Talking and tweeting: the discussion panel at City University
Blogger and new media expert Jemima Kiss (@jemimakiss) and director of POLIS, Charlie Beckett (@charliebeckett) were speaking, along with BBC’s Pete Clifton, writer Anthony Thornton and internet entrepreneur Matteo Berlucchi. One point of interest, on a brief vacation from the topic of twitter, was that of the concept of the ‘robojournalist’ and in particular how the role of the journalist is changing.
Charlie Beckett made reference to what can be seen as ‘old media’ and a time when television channels and newspapers set themselves up as the foundations of society proclaiming, “we are the world!”.
Well, now that world has opened up, in a way we are only just beginning to realise. New media has transformed that out of date mode of thought and allows each and every one of us to engage with an entirely new range of audiences. It is time therefore for the next generation of reporters to step up to the plate.
In this world of new media one arrives, hopefully, multi-skilled and laden with gadgets. Armed and ready to capture every nugget and nano-second of news in order to throw it out to the world via the internet.
But Jemima Kiss, now affectionately labelled ‘mistress of multi-skilling’ by Charlie Beckett, issued a warning. It simply isn’t enough to carry the tools around but to learn to use them effectively. Obvious, no?
Perhaps not, it seems many people think that by simply using the newest gadgets or latest medium they are, by default, successful journalists. Unfortunately not. It is now about learning the appropriate way of utilising each medium to communicate successfully.
Peter Thornton warned against a generation of journalists who are so multi-skilled they would simply be “crap at everything”. Instead, he urged, it is about learning about and selecting the tools you are good at using.

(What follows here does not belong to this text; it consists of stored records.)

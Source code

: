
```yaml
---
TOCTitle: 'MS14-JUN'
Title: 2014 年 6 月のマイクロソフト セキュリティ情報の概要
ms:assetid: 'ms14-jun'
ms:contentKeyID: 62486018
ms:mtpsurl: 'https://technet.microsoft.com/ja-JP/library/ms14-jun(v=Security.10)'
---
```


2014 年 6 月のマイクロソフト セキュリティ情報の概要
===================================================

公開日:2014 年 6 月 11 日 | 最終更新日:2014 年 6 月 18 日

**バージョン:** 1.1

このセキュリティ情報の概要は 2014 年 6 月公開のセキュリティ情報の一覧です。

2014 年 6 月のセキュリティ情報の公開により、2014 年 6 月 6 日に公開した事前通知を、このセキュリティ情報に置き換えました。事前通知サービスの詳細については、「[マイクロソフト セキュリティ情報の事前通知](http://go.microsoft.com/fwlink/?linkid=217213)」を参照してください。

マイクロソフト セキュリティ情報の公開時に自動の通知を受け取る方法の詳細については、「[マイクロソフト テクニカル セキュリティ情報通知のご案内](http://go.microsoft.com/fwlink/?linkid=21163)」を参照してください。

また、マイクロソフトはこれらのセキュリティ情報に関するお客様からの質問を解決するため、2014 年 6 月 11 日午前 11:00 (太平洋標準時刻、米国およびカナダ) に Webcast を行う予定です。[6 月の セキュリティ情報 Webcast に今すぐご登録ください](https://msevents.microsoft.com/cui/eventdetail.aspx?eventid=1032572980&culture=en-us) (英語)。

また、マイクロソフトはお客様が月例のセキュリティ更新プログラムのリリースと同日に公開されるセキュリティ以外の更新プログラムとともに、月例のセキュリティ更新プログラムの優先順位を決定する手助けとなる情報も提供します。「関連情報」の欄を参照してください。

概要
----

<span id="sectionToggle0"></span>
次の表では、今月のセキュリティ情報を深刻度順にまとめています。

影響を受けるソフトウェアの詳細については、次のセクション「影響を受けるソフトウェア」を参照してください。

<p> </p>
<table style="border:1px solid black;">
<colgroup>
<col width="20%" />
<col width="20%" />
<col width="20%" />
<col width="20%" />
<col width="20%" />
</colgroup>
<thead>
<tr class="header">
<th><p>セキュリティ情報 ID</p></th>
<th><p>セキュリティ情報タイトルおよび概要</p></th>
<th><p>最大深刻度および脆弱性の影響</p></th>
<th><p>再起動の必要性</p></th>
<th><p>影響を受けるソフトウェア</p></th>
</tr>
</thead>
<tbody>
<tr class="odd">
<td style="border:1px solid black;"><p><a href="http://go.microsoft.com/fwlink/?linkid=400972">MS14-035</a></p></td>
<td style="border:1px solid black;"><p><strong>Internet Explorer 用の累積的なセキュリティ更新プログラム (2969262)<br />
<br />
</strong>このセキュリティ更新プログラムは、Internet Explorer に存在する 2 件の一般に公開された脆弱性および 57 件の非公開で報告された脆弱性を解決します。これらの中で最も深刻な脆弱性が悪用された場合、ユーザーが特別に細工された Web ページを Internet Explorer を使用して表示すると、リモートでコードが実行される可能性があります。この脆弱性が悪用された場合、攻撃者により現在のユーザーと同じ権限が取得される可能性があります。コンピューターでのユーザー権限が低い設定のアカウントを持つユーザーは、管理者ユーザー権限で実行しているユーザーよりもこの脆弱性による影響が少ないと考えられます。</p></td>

On a more general note, as old practice and new media grate alongside each other, it is clear to me that you cannot push new concepts into an old model. Charlie Beckett agrees, saying that this has been happening for too long, as new media is still not being taken seriously as a stand-alone idea.
I would be lying if, yet again, I didn’t feel a little overwhelmed on the topic of (here it comes again) new media. It is a tough job to balance both the innovative and traditional elements of journalism, but I really think this should be looked at as a positive challenge.
The fact that the boundaries of communication have been blown wide open should be seen as an exciting opportunity for budding reporters to approach journalism and engage with the world on a completely new level.